• Brief
I would like you to transcribe all of the data exactly.

(Records from a data source)
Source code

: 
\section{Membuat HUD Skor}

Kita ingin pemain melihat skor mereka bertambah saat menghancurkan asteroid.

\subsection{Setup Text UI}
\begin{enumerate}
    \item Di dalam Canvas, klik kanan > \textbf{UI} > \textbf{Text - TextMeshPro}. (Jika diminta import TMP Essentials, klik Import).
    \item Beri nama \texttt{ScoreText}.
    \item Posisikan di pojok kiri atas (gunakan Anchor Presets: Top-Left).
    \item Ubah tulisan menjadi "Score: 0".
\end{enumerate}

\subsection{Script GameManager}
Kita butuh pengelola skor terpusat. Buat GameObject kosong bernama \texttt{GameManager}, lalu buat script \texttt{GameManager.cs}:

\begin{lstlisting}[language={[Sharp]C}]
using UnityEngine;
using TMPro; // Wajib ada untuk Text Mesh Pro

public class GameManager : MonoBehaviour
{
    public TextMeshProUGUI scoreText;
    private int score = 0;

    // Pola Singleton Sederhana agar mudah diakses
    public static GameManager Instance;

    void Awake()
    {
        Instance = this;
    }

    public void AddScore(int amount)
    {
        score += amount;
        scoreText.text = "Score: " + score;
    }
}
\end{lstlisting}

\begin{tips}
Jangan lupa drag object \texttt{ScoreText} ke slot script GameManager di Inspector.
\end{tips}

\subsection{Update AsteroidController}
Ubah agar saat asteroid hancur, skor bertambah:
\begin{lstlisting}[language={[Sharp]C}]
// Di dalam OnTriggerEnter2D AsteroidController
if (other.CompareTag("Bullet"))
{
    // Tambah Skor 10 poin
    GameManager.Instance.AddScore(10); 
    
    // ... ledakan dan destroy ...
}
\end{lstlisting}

• Answer area
Source code

: 
\section{Membuat HUD Skor}

Kita ingin pemain melihat skor mereka bertambah saat menghancurkan asteroid.

\subsection{Setup Text UI}
\begin{enumerate}
    \item Di dalam Canvas, klik kanan > \textbf{UI} > \textbf{Text - TextMeshPro}. (Jika diminta import TMP Essentials, klik Import).
    \item Beri nama \texttt{ScoreText}.
    \item Posisikan di pojok kiri atas (gunakan Anchor Presets: Top-Left).
    \item Ubah tulisan menjadi "Score: 0".
\end{enumerate}

\subsection{Script GameManager}
Kita butuh pengelola skor terpusat. Buat GameObject kosong bernama \texttt{GameManager}, lalu buat script \texttt{GameManager.cs}:

\begin{lstlisting}[language={[Sharp]C}]
using UnityEngine;
using TMPro; // Wajib ada untuk Text Mesh Pro

public class GameManager : MonoBehaviour
{
    public TextMeshProUGUI scoreText;
    private int score = 0;

    // Pola Singleton Sederhana agar mudah diakses
    public static GameManager Instance;

    void Awake()
    {
        Instance = this;
    }

    public void AddScore(int amount)
    {
        score += amount;
        scoreText.text = "Score: " + score;
    }
}
\end{lstlisting}

\begin{tips}
Jangan lupa drag object \texttt{ScoreText} ke slot script GameManager di Inspector.
\end{tips}

\subsection{Update AsteroidController}
Ubah agar saat asteroid hancur, skor bertambah:
\begin{lstlisting}[language={[Sharp]C}]
// Di dalam OnTriggerEnter2D AsteroidController
if (other.CompareTag("Bullet"))
{
    // Tambah Skor 10 poin
    GameManager.Instance.AddScore(10); 
    
    // ... ledakan dan destroy ...
}
\end{lstlisting}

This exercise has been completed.